EXERCISE OBJECTIVE: Select the lines below containing the word "text".

PROVIDED INFORMATION:
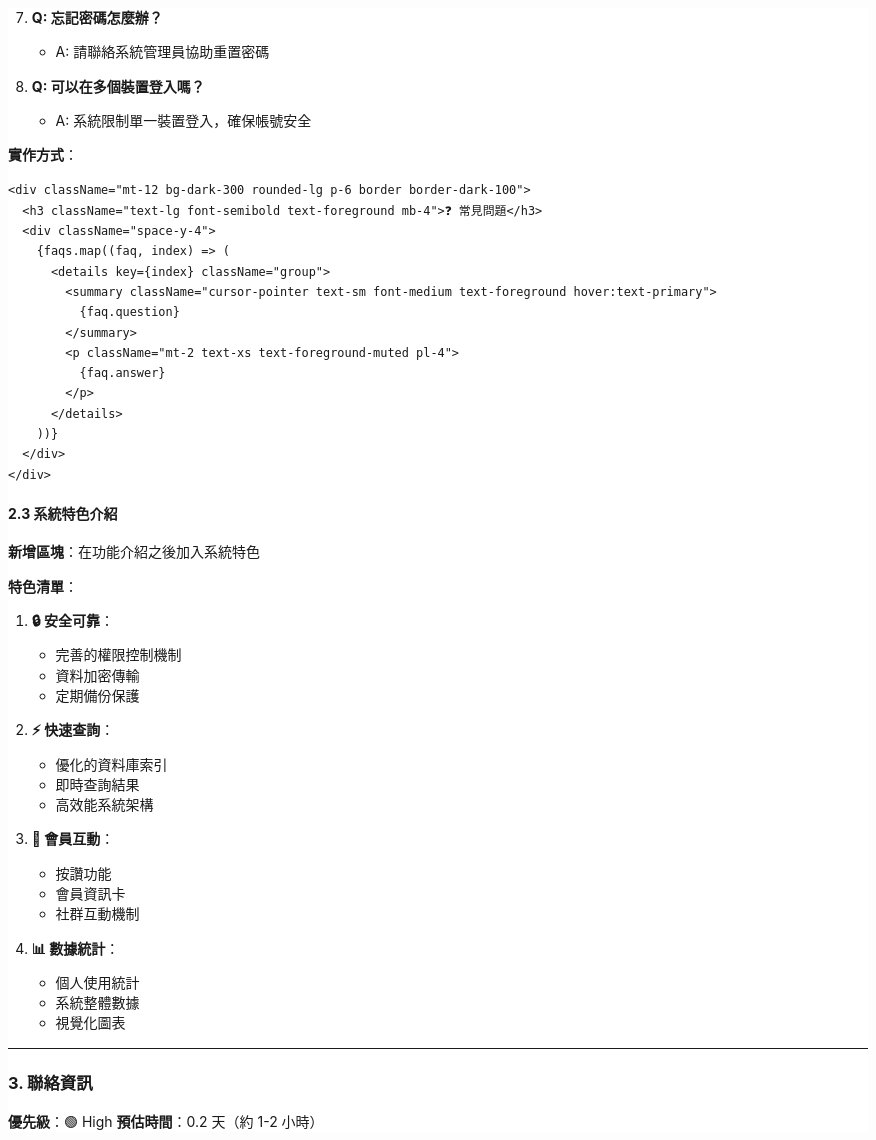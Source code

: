 7. **Q: 忘記密碼怎麼辦？**
   - A: 請聯絡系統管理員協助重置密碼

8. **Q: 可以在多個裝置登入嗎？**
   - A: 系統限制單一裝置登入，確保帳號安全

**實作方式**：
```tsx
<div className="mt-12 bg-dark-300 rounded-lg p-6 border border-dark-100">
  <h3 className="text-lg font-semibold text-foreground mb-4">❓ 常見問題</h3>
  <div className="space-y-4">
    {faqs.map((faq, index) => (
      <details key={index} className="group">
        <summary className="cursor-pointer text-sm font-medium text-foreground hover:text-primary">
          {faq.question}
        </summary>
        <p className="mt-2 text-xs text-foreground-muted pl-4">
          {faq.answer}
        </p>
      </details>
    ))}
  </div>
</div>
```

#### 2.3 系統特色介紹
**新增區塊**：在功能介紹之後加入系統特色

**特色清單**：
1. **🔒 安全可靠**：
   - 完善的權限控制機制
   - 資料加密傳輸
   - 定期備份保護

2. **⚡ 快速查詢**：
   - 優化的資料庫索引
   - 即時查詢結果
   - 高效能系統架構

3. **👥 會員互動**：
   - 按讚功能
   - 會員資訊卡
   - 社群互動機制

4. **📊 數據統計**：
   - 個人使用統計
   - 系統整體數據
   - 視覺化圖表

---

### 3. 聯絡資訊
**優先級**：🟢 High
**預估時間**：0.2 天（約 1-2 小時）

OUTPUT FOR THIS TASK:
  <h3 className="text-lg font-semibold text-foreground mb-4">❓ 常見問題</h3>
        <summary className="cursor-pointer text-sm font-medium text-foreground hover:text-primary">
        <p className="mt-2 text-xs text-foreground-muted pl-4">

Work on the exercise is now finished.